Warning: Challenges ahead

Seven important forces will alter our world by 2025, says Erik Peterson of the Center for Strategic and International Studies, a Washington, D.C., think tank. Each of these mega-trends will embody opportunities and danger in the years ahead. Together, they'll transform the way humans live and interact with each other. He calls them the Seven Revolutions.

By Rick Waters '95

Try and imagine: What will the world look like in the year 2025?

If you're like many Americans, it's hard to think about what will happen 17 days from now, much less 17 years.

Still, that was the question posed to an audience of about 500 in the Student Center Ballroom this week by Erik Peterson, senior vice president of the Washington, D.C.-based think tank Center for Strategic and International Studies (CSIS).

"While many of us are consumed with the urgent matters of the present," Peterson said, "we must find a balance between the immediate dilemmas that challenge us and long-term system failures."

Peterson called on the audience to embrace the words of  French writer Antoine Jean-Baptiste Saint Exupery: "Your task is not to foresee the future, but rather to enable it."

In 1962 when CSIS was founded, Peterson and the original members of the think tank couldn't conceive of the world in which we live in 2008: iPhones, unprecedented access to information, a global war on terrorism, corporations eclipsing countries as  economic powers.

"It was unthinkable to imagine Nelson Mandela becoming a world leader from apartheid-ridden South Africa, yet he has," Peterson said, with a montage of images flashing behind him on screen, from the Beatles to Tiananmen Square to the Challenger explosion to Osama bin Laden to the avian flu.

"The same is true for us," he continued. "Except in 2008, it is much more likely that we can anticipate what the world will be like."

The world, Peterson says, has set in motion uncheckable trends of poverty, infectious disease, conflict and technological might.
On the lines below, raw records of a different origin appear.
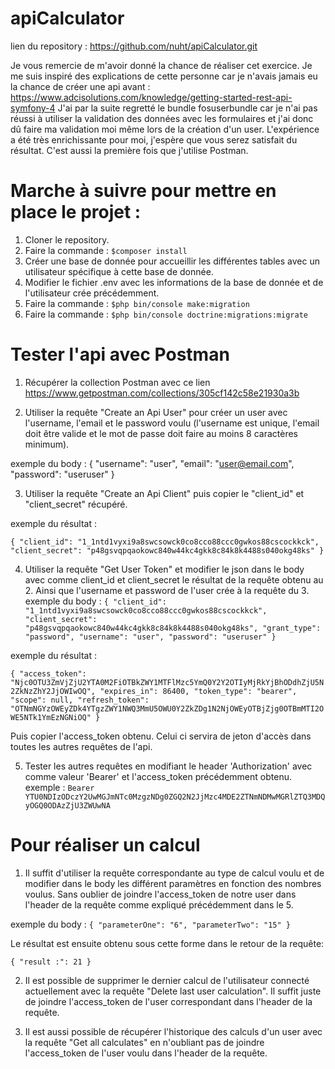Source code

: # apiCalculator

lien du repository : https://github.com/nuht/apiCalculator.git

Je vous remercie de m'avoir donné la chance de réaliser cet exercice. Je me suis inspiré des explications de cette personne car je n'avais jamais eu la chance de créer une api avant : https://www.adcisolutions.com/knowledge/getting-started-rest-api-symfony-4 
J'ai par la suite regretté le bundle fosuserbundle car je n'ai pas réussi à utiliser la validation des données avec les formulaires et j'ai donc dû faire ma validation moi même lors de la création d'un user. L'expérience a été très enrichissante pour moi, j'espère que vous serez satisfait du résultat.
C'est aussi la première fois que j'utilise Postman.

# Marche à suivre pour mettre en place le projet :

1. Cloner le repository.
2. Faire la commande : `$composer install`
3. Créer une base de donnée pour accueillir les différentes tables avec un utilisateur spécifique à cette base de donnée.
4. Modifier le fichier .env avec les informations de la base de donnée et de l'utilisateur crée précédemment.
5. Faire la commande : `$php bin/console make:migration`
6. Faire la commande : `$php bin/console doctrine:migrations:migrate`

# Tester l'api avec Postman

1. Récupérer la collection Postman avec ce lien https://www.getpostman.com/collections/305cf142c58e21930a3b

2. Utiliser la requête "Create an Api User" pour créer un user avec l'username, l'email et le password voulu (l'username est unique, l'email doit être valide et le mot de passe doit faire au moins 8 caractères minimum).

exemple du body :
{
	"username": "user",
	"email": "user@email.com",
	"password": "useruser"
}

3. Utiliser la requête "Create an Api Client" puis copier le "client_id" et "client_secret" récupéré.

exemple du résultat : 

`{
    "client_id": "1_1ntd1vyxi9a8swcsowck0co8cco88ccc0gwkos88cscockkck",
    "client_secret": "p48gsvqpqaokowc840w44kc4gkk8c84k8k4488s040okg48ks"
}`

4. Utiliser la requête "Get User Token" et modifier le json dans le body avec comme client_id et client_secret le résultat de la requête obtenu au 2.
Ainsi que l'username et password de l'user crée à la requête du 3. 
exemple du body :
`{
    "client_id": "1_1ntd1vyxi9a8swcsowck0co8cco88ccc0gwkos88cscockkck",
    "client_secret": "p48gsvqpqaokowc840w44kc4gkk8c84k8k4488s040okg48ks",
    "grant_type": "password",
    "username": "user",
    "password": "useruser"
}`

exemple du résultat :

`{
    "access_token": "Njc0OTU3ZmVjZjU2YTA0M2FiOTBkZWY1MTFlMzc5YmQ0Y2Y2OTIyMjRkYjBhODdhZjU5N2ZkNzZhY2JjOWIwOQ",
    "expires_in": 86400,
    "token_type": "bearer",
    "scope": null,
    "refresh_token": "OTNmNGYzOWEyZDk4YTgzZWY1NWQ3MmU5OWU0Y2ZkZDg1N2NjOWEyOTBjZjg0OTBmMTI2OWE5NTk1YmEzNGNiOQ"
}`

Puis copier l'access_token obtenu. Celui ci servira de jeton d'accès dans toutes les autres requêtes de l'api.

5. Tester les autres requêtes en modifiant le header 'Authorization' avec comme valeur 'Bearer' et l'access_token précédemment obtenu.
exemple : `Bearer YTU0NDIzODczY2UwMGJmNTc0MzgzNDg0ZGQ2N2JjMzc4MDE2ZTNmNDMwMGRlZTQ3MDQyOGQ0ODAzZjU3ZWUwNA`

# Pour réaliser un calcul

1. Il suffit d'utiliser la requête correspondante au type de calcul voulu et de modifier dans le body les différent paramètres en fonction des nombres voulus. Sans oublier de joindre l'access_token de notre user dans l'header de la requête comme expliqué précédemment dans le 5.

exemple du body :
`{
    "parameterOne": "6",
    "parameterTwo": "15"
}`

Le résultat est ensuite obtenu sous cette forme dans le retour de la requête:

`{
    "result :": 21
}`

2. Il est possible de supprimer le dernier calcul de l'utilisateur connecté actuellement avec la requête "Delete last user calculation". Il suffit juste de joindre l'access_token de l'user correspondant dans l'header de la requête.

3. Il est aussi possible de récupérer l'historique des calculs d'un user avec la requête "Get all calculates" en n'oubliant pas de joindre l'access_token de l'user voulu dans l'header de la requête.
Now, it's a matter of how we manage these mounting challenges.

"Einstein said, 'No problem can be solved by the same consciousness that created it.' Leaders of the world are going to have to raise the consciousness of everyone the planet."

Yet leaders are under greater strain than ever before, having less time to think beyond short-term priorities. Instant information shrinks planning timetables, and pressures from multiple stakeholders are eroding consensus building. In short, it's becoming increasingly difficult for leaders to act in the short term in ways that will yield long-term results.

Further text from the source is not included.